Open wjcarpenter opened 4 years ago
I've narrowed this down a little bit. It looks like the data is already UTF-8 encoded by the time DumpTransaction writes this entry:
[2020-03-15 12:51:19,099][pool-6-thread-1] DEBUG DumpTransaction - [DUMP] Begin Post Search Entry - Filter=(&(|(owner=--ELIDED--)(shareto=--ELIDED--))(&(objectclass=inetOrgPerson)(|(cn=wy*)(mail=wy*)(sn=wy*))));Base=ou=contacts,o=gcontact;Scope=2;Attributes=[LDAPAttribute: {type='cn'}, LDAPAttribute: {type='commonname'}, LDAPAttribute: {type='mail'}, LDAPAttribute: {type='objectClass'}]
dn : uid=--ELIDED--,ou=contacts,o=gcontact
uid : --ELIDED--
owner : --ELIDED--
mail : --ELIDED--
commonname : --ELIDED--
cn : --ELIDED--
sn : --ELIDED--
telephonenumber : --ELIDED--
givenname : --ELIDED--
objectClass : inetOrgPerson
jpegphoto : \303\277\303\230\303\277\303\240^@^PJFIF^@^A^A....
myVdReturnEntry: true
That's looking at the log from an emacs buffer, so the representation of non-printable characters may be unfamiliar.

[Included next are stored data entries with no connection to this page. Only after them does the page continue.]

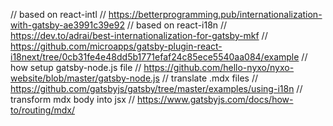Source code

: 
// based on react-intl
// https://betterprogramming.pub/internationalization-with-gatsby-ae3991c39e92
// based on react-i18n
// https://dev.to/adrai/best-internationalization-for-gatsby-mkf
// https://github.com/microapps/gatsby-plugin-react-i18next/tree/0cb31fe4e48dd5b1771efaf24c85ece5540aa084/example
// how setup gatsby-node.js file
// https://github.com/hello-nyxo/nyxo-website/blob/master/gatsby-node.js
// translate .mdx files
// https://github.com/gatsbyjs/gatsby/tree/master/examples/using-i18n
// transform mdx body into jsx
// https://www.gatsbyjs.com/docs/how-to/routing/mdx/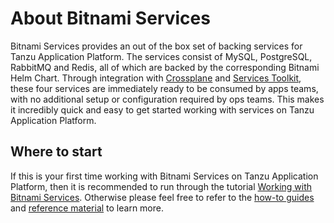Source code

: # About Bitnami Services

Bitnami Services provides an out of the box set of backing services for Tanzu Application Platform. The services consist of MySQL, PostgreSQL, RabbitMQ and Redis, all of which are backed by the corresponding Bitnami Helm Chart. Through integration with [Crossplane](../crossplane/about.hbs.md) and [Services Toolkit](../services-toolkit/about.hbs.md), these four services are immediately ready to be consumed by apps teams, with no additional setup or configuration required by ops teams. This makes it incredibly quick and easy to get started working with services on Tanzu Application Platform.

## Where to start

If this is your first time working with Bitnami Services on Tanzu Application Platform, then it is recommended to run through the tutorial [Working with Bitnami Services](../services-toolkit/tutorials/working-with-bitnami-services.hbs.md). Otherwise please feel free to refer to the [how-to guides](how-to-guides/index.hbs.md) and [reference material](reference/index.hbs.md) to learn more.
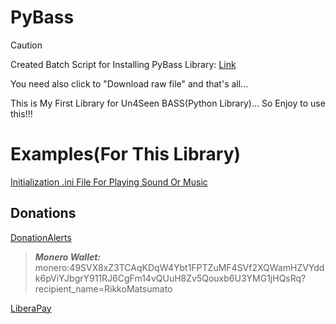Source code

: # PyBass

> [!CAUTION]
> Created Batch Script for Installing PyBass Library: [Link](https://github.com/RikkoMatsumatoOfficial/PyBass/blob/main/PyBass-InstallWithGIT-Batch/install.bat)
>
> You need also сlick to "Download raw file" and that's all...


This is My First Library for Un4Seen BASS(Python Library)... So Enjoy to use this!!!

# Examples(For This Library)

[Initialization .ini File For Playing Sound Or Music](https://github.com/RikkoMatsumatoOfficial/PyBassWithLib_ConfigINI)

## Donations

[DonationAlerts](https://donationalerts.com/r/rikkomatsumato)

> **_Monero Wallet:_** 
> monero:49SVX8xZ3TCAqKDqW4Ybt1FPTZuMF4SVf2XQWamHZVYddk6pViYJbgrY911RJ6CgFm14vQUuH8Zv5Qouxb6U3YMG1jHQsRq?recipient_name=RikkoMatsumato

[LiberaPay](https://liberapay.com/RikkoMatsumatoOfficial/donate)
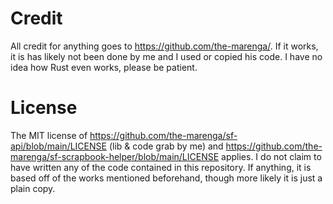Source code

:# Credit
All credit for anything goes to https://github.com/the-marenga/. If it works, it is has likely not been done by me and I used or copied his code. I have no idea how Rust even works, please be patient.

# License
The MIT license of https://github.com/the-marenga/sf-api/blob/main/LICENSE (lib & code grab by me) and https://github.com/the-marenga/sf-scrapbook-helper/blob/main/LICENSE applies. I do not claim to have written any of the code contained in this repository. If anything, it is based off of the works mentioned beforehand, though more likely it is just a plain copy.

This later log entry confirms it in a more conventional format:
[2020-03-15 12:51:19,119][pool-6-thread-1] DEBUG CODEC_LOG - Encoded message
MessageType : SEARCH_RESULT_ENTRY
Message ID : 2
Search Result Entry
Entry
dn: uid=--ELIDED--,ou=contacts,o=gcontact
objectClass: 0x69 0x6E 0x65 0x74 0x4F 0x72 0x67 0x50 0x65 0x72 0x73 0x6F 0x6E
owner: --ELIDED--
mail: --ELIDED--
telephonenumber: --ELIDED--
jpegphoto: 0xC3 0xBF 0xC3 0x98 0xC3 0xBF 0xC3 0xA0 0x00 0x10 0x4A 0x46 0x49 0x46 0x00 0x01 ...
cn: --ELIDED--
uid: --ELIDED--
commonname: --ELIDED--
givenname: --ELIDED--
sn: --ELIDED--
I'm using MyVD 1.0.6. I tracked the problem down to net.sourceforge.myvd.inserts.jdbc.JdbcEntrySet.hasMore(). It assumes that values coming from the database are strings:
HashSet<String> attrib = attribs.get(ldapField);
if (attrib == null) {
attrib = new HashSet<String>();
attribs.put(ldapField,attrib);
}
String value = rs.getString(dbField);
if (! attrib.contains(value)) {
attrib.add(value);
}
Later, when it converts things to LDAP-ish, it calls LDAPattribute.add(String). It's probably somewhere inside the com.novell.ldap
code that does the UTF-8 encoding when it converts it to a byte[].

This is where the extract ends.